In an emergency move yesterday, the most powerful people in the financial world, also known as the FOMC, slashed its benchmark interest rate a full percentage point to ZERO.
The benchmark U.S. interest rate is now in a range of 0 to 0.25 percent, down from a range of 1 to 1.25 percent.
This action, the most dramatic by the Fed since 2008’s Great Financial Crisis, was done to try and keep financial markets stable and make borrowing costs as low as possible as businesses around the nation close to slow the spread of the COVID-19 disease and to try and avoid the U.S. (and global) economy from falling into a recession.

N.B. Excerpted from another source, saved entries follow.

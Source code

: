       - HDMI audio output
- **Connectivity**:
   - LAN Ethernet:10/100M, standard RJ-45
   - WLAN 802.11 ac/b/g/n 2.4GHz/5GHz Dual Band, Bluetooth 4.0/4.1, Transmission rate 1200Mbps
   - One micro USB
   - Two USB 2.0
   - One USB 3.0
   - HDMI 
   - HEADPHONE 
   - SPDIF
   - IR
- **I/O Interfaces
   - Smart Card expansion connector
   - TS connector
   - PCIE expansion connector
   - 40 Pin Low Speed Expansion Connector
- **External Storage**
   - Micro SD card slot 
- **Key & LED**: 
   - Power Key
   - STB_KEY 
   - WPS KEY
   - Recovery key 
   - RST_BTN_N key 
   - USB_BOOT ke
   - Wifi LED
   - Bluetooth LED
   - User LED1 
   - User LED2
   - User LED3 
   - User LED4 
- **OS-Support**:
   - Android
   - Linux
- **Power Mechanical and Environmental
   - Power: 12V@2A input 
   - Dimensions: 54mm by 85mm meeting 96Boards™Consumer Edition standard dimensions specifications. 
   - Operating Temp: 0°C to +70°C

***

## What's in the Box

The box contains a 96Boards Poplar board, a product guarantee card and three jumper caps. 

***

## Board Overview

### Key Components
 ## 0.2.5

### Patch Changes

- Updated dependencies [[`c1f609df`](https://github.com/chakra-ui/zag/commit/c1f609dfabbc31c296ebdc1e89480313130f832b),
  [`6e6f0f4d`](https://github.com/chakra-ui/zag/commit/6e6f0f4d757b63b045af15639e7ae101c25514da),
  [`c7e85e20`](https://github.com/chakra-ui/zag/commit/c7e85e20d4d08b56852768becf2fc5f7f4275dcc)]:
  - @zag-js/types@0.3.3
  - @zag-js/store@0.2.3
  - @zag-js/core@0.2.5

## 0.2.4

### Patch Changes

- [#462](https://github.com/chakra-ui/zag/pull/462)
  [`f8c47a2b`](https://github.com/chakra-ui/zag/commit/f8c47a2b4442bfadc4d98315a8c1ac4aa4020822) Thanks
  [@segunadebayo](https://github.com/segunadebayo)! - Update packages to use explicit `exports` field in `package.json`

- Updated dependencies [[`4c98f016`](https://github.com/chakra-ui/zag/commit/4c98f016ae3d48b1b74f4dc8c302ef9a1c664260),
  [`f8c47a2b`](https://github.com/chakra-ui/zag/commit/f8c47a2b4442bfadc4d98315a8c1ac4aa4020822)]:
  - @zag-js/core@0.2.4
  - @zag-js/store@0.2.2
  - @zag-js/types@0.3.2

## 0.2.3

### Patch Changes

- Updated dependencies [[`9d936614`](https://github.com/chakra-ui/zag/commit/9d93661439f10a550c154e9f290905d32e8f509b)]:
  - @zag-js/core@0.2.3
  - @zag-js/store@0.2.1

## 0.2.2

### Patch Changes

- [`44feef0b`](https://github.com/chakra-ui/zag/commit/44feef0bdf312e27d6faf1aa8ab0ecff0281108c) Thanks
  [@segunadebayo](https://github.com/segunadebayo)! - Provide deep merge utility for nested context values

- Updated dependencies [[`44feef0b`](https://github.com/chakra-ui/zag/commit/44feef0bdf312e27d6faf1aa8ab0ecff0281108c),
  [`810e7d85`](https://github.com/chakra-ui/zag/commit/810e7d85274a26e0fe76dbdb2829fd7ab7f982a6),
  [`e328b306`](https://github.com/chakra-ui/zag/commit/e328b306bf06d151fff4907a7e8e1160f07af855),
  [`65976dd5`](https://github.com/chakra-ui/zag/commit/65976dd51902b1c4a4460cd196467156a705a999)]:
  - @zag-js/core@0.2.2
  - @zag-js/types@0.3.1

This rate cut affects not only Wall Street, but Main Street as well. Especially if you have consumer debt like credit card debt, student loans, car loans and mortgages.
Let’s see how a decrease in the Fed funds rate affects each.
Thinking about getting a car loan? Probably not. At the moment, toilet paper seems to be the main priority.
Given the current circumstances, it’s probably too early to star talking about buying cars so I’ll just mention that over the years, due to rise of ridesharing services like Uber and Lyft AND brutal competition between automobile manufacturers themselves, low-interest rate financing is availabe for most creditwrothy borrowers and I don’t see this changing anytime soon.
Auto loans usually come with 5-year terms, some even longer. With interest rates below 4.5%, depending on one’s creditworthiness.
Credit Card Debt
That might not be such a great idea if you can’t pay off your card in full.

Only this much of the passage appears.